A new approach to analyzing and designing new ion conductors — a key component of rechargeable batteries — could accelerate the development of high-energy lithium batteries, and possibly other energy storage and delivery devices such as fuel cells, researchers say.

The new approach relies on understanding the way vibrations move through the crystal lattice of lithium ion conductors and correlating that with the way they inhibit ion migration. This provides a way to discover new materials with enhanced ion mobility, allowing rapid charging and discharging. At the same time, the method can be used to reduce the material’s reactivity with the battery’s electrodes, which can shorten its useful life. These two characteristics — better ion mobility and low reactivity — have tended to be mutually exclusive.

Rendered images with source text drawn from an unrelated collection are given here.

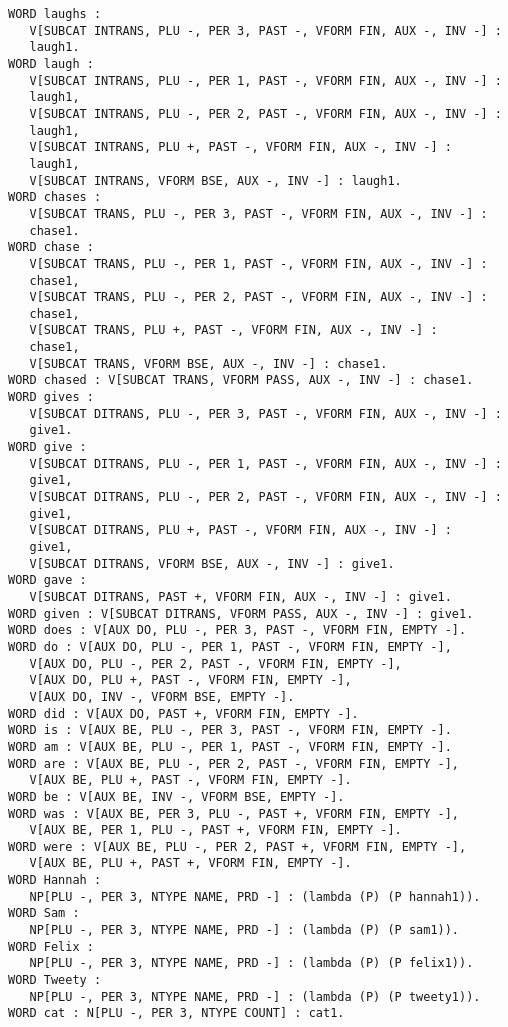 {\begin{verbatim}
WORD laughs : 
   V[SUBCAT INTRANS, PLU -, PER 3, PAST -, VFORM FIN, AUX -, INV -] :
   laugh1.
WORD laugh : 
   V[SUBCAT INTRANS, PLU -, PER 1, PAST -, VFORM FIN, AUX -, INV -] :
   laugh1, 
   V[SUBCAT INTRANS, PLU -, PER 2, PAST -, VFORM FIN, AUX -, INV -] :
   laugh1, 
   V[SUBCAT INTRANS, PLU +, PAST -, VFORM FIN, AUX -, INV -] :
   laugh1, 
   V[SUBCAT INTRANS, VFORM BSE, AUX -, INV -] : laugh1.
WORD chases : 
   V[SUBCAT TRANS, PLU -, PER 3, PAST -, VFORM FIN, AUX -, INV -] :
   chase1.
WORD chase :
   V[SUBCAT TRANS, PLU -, PER 1, PAST -, VFORM FIN, AUX -, INV -] : 
   chase1,
   V[SUBCAT TRANS, PLU -, PER 2, PAST -, VFORM FIN, AUX -, INV -] : 
   chase1,
   V[SUBCAT TRANS, PLU +, PAST -, VFORM FIN, AUX -, INV -] :
   chase1, 
   V[SUBCAT TRANS, VFORM BSE, AUX -, INV -] : chase1.
WORD chased : V[SUBCAT TRANS, VFORM PASS, AUX -, INV -] : chase1.
WORD gives : 
   V[SUBCAT DITRANS, PLU -, PER 3, PAST -, VFORM FIN, AUX -, INV -] :
   give1.
WORD give : 
   V[SUBCAT DITRANS, PLU -, PER 1, PAST -, VFORM FIN, AUX -, INV -] :
   give1, 
   V[SUBCAT DITRANS, PLU -, PER 2, PAST -, VFORM FIN, AUX -, INV -] :
   give1, 
   V[SUBCAT DITRANS, PLU +, PAST -, VFORM FIN, AUX -, INV -] :
   give1, 
   V[SUBCAT DITRANS, VFORM BSE, AUX -, INV -] : give1.
WORD gave :
   V[SUBCAT DITRANS, PAST +, VFORM FIN, AUX -, INV -] : give1.
WORD given : V[SUBCAT DITRANS, VFORM PASS, AUX -, INV -] : give1.
WORD does : V[AUX DO, PLU -, PER 3, PAST -, VFORM FIN, EMPTY -].
WORD do : V[AUX DO, PLU -, PER 1, PAST -, VFORM FIN, EMPTY -], 
   V[AUX DO, PLU -, PER 2, PAST -, VFORM FIN, EMPTY -], 
   V[AUX DO, PLU +, PAST -, VFORM FIN, EMPTY -], 
   V[AUX DO, INV -, VFORM BSE, EMPTY -].
WORD did : V[AUX DO, PAST +, VFORM FIN, EMPTY -].
WORD is : V[AUX BE, PLU -, PER 3, PAST -, VFORM FIN, EMPTY -].
WORD am : V[AUX BE, PLU -, PER 1, PAST -, VFORM FIN, EMPTY -].
WORD are : V[AUX BE, PLU -, PER 2, PAST -, VFORM FIN, EMPTY -], 
   V[AUX BE, PLU +, PAST -, VFORM FIN, EMPTY -].
WORD be : V[AUX BE, INV -, VFORM BSE, EMPTY -].
WORD was : V[AUX BE, PER 3, PLU -, PAST +, VFORM FIN, EMPTY -], 
   V[AUX BE, PER 1, PLU -, PAST +, VFORM FIN, EMPTY -].
WORD were : V[AUX BE, PLU -, PER 2, PAST +, VFORM FIN, EMPTY -], 
   V[AUX BE, PLU +, PAST +, VFORM FIN, EMPTY -].
WORD Hannah :
   NP[PLU -, PER 3, NTYPE NAME, PRD -] : (lambda (P) (P hannah1)).
WORD Sam :
   NP[PLU -, PER 3, NTYPE NAME, PRD -] : (lambda (P) (P sam1)).
WORD Felix :
   NP[PLU -, PER 3, NTYPE NAME, PRD -] : (lambda (P) (P felix1)).
WORD Tweety :
   NP[PLU -, PER 3, NTYPE NAME, PRD -] : (lambda (P) (P tweety1)).
WORD cat : N[PLU -, PER 3, NTYPE COUNT] : cat1.

\end{verbatim}}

The new concept was developed by a team led by W.M. Keck Professor of Energy Yang Shao-Horn, graduate student Sokseiha Muy, recent graduate John Bachman PhD ’17, and Research Scientist Livia Giordano, along with nine others at MIT, Oak Ridge National Laboratory, and institutions in Tokyo and Munich. Their findings were reported in the journal Energy and Environmental Science.

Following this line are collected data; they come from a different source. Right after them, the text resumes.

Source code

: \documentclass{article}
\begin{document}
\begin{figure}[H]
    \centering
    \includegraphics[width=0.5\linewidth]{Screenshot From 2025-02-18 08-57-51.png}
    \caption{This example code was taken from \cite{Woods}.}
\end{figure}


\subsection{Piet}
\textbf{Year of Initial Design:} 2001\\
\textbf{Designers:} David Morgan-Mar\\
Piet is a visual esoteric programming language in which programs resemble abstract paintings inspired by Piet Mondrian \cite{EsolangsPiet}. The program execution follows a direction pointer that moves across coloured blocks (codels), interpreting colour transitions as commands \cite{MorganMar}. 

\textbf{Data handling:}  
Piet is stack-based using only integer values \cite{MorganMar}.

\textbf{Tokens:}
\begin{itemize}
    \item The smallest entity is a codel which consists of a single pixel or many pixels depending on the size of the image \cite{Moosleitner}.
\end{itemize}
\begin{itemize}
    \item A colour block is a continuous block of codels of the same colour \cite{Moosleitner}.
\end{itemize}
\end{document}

The new design principle has been about five years in the making, Shao-Horn says. The initial thinking started with the approach she and her group have used to understand and control catalysts for water splitting, and applying it to ion conduction — the process that lies at the heart of not only rechargeable batteries, but also other key technologies such as fuel cells and desalination systems. While electrons, with their negative charge, flow from one pole of the battery to the other (thus providing power for devices), positive ions flow the other way, through an electrolyte, or ion conductor, sandwiched between those poles, to complete the flow.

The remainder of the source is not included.